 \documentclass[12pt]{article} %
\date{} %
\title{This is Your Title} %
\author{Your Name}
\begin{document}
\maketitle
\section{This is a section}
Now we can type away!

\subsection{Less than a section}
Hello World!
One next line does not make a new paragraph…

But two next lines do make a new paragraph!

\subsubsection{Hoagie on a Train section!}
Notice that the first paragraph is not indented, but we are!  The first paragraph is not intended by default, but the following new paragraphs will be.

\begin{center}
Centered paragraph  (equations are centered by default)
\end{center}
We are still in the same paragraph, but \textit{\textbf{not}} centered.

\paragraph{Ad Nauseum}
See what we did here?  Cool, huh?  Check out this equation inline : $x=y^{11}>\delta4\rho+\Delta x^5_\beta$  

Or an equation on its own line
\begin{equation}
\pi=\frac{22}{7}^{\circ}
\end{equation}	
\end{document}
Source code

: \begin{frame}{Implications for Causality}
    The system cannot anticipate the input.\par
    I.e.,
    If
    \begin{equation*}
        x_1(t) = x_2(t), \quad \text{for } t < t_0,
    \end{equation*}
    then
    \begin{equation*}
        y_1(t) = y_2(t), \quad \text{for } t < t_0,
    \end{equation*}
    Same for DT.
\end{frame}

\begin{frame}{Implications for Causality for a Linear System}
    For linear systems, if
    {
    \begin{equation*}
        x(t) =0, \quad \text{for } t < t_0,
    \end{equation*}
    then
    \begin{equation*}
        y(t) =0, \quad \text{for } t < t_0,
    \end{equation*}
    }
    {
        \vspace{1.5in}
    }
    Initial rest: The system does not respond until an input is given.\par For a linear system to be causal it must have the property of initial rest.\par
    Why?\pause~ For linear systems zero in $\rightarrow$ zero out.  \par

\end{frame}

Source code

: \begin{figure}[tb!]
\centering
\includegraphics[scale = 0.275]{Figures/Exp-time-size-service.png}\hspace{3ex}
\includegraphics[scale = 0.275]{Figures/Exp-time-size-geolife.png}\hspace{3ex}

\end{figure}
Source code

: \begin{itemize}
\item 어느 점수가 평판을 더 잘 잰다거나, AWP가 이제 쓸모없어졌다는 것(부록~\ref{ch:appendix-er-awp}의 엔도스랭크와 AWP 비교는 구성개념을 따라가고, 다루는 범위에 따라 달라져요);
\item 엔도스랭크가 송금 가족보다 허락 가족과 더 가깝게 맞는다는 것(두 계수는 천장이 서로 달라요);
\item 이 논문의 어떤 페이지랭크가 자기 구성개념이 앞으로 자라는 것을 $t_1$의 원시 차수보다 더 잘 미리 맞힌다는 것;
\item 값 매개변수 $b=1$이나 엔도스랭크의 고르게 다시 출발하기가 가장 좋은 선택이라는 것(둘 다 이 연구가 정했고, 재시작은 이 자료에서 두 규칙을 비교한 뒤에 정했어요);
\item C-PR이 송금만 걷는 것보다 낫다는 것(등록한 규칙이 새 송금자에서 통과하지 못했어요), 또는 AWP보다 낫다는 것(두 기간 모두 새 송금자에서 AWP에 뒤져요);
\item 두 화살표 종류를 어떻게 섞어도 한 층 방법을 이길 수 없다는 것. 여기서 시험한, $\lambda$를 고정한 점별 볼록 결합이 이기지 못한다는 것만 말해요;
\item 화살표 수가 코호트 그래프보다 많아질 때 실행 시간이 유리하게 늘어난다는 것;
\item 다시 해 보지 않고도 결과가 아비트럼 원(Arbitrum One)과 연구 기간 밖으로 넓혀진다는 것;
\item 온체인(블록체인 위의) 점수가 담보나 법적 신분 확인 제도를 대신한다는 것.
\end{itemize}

____________

From the entries above, return exactly the line containing "잘 미리 맞힌다는 것;", the line containing "송금자에서 AWP에 뒤져요);", and all lines between, and nothing else.

\item 이 논문의 어떤 페이지랭크가 자기 구성개념이 앞으로 자라는 것을 $t_1$의 원시 차수보다 더 잘 미리 맞힌다는 것;
\item 값 매개변수 $b=1$이나 엔도스랭크의 고르게 다시 출발하기가 가장 좋은 선택이라는 것(둘 다 이 연구가 정했고, 재시작은 이 자료에서 두 규칙을 비교한 뒤에 정했어요);
\item C-PR이 송금만 걷는 것보다 낫다는 것(등록한 규칙이 새 송금자에서 통과하지 못했어요), 또는 AWP보다 낫다는 것(두 기간 모두 새 송금자에서 AWP에 뒤져요);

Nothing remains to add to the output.